GOAL OF THE EXERCISE - Go through the records, and copy each line in which the string "thepusoproject" is present.

SOURCE RECORDS -
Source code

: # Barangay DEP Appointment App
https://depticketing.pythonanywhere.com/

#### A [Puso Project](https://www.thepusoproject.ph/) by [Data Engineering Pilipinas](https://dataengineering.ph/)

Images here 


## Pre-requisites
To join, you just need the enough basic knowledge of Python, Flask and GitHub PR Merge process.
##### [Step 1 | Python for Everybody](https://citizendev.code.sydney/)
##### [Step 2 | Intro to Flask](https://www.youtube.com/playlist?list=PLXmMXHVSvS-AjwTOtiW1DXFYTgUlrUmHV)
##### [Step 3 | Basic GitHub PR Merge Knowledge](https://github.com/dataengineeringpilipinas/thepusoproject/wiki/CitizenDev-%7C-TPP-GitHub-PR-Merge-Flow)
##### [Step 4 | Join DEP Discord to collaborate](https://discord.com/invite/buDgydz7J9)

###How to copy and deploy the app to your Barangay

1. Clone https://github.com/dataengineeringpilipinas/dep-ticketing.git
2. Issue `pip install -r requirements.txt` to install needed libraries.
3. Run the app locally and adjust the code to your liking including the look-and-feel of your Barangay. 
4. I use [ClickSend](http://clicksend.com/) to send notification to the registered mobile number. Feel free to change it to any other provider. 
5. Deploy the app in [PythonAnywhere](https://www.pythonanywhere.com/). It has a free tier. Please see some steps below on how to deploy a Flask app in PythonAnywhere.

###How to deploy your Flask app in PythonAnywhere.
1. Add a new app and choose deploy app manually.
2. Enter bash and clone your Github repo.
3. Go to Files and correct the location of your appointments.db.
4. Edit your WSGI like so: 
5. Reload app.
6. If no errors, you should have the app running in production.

ANSWER SPACE -
#### A [Puso Project](https://www.thepusoproject.ph/) by [Data Engineering Pilipinas](https://dataengineering.ph/)
##### [Step 3 | Basic GitHub PR Merge Knowledge](https://github.com/dataengineeringpilipinas/thepusoproject/wiki/CitizenDev-%7C-TPP-GitHub-PR-Merge-Flow)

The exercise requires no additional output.